Aim of the exercise: Exact repetition, please: start with the line where "SAI RAM BEDARAKOTA" appears and stop after the final line of the records.
****
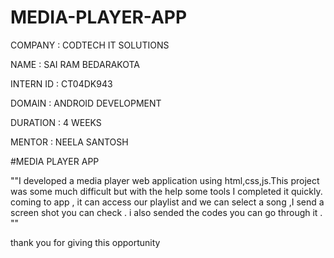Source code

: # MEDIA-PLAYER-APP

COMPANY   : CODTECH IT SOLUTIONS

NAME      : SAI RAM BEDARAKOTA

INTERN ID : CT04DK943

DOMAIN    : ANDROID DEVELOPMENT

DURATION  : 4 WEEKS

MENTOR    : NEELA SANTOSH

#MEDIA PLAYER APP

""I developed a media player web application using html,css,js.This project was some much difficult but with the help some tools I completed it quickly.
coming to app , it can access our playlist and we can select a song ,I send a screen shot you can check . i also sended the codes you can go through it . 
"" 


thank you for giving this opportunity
****
Problem solution:
NAME      : SAI RAM BEDARAKOTA

INTERN ID : CT04DK943

DOMAIN    : ANDROID DEVELOPMENT

DURATION  : 4 WEEKS

MENTOR    : NEELA SANTOSH

#MEDIA PLAYER APP

""I developed a media player web application using html,css,js.This project was some much difficult but with the help some tools I completed it quickly.
coming to app , it can access our playlist and we can select a song ,I send a screen shot you can check . i also sended the codes you can go through it . 
"" 


thank you for giving this opportunity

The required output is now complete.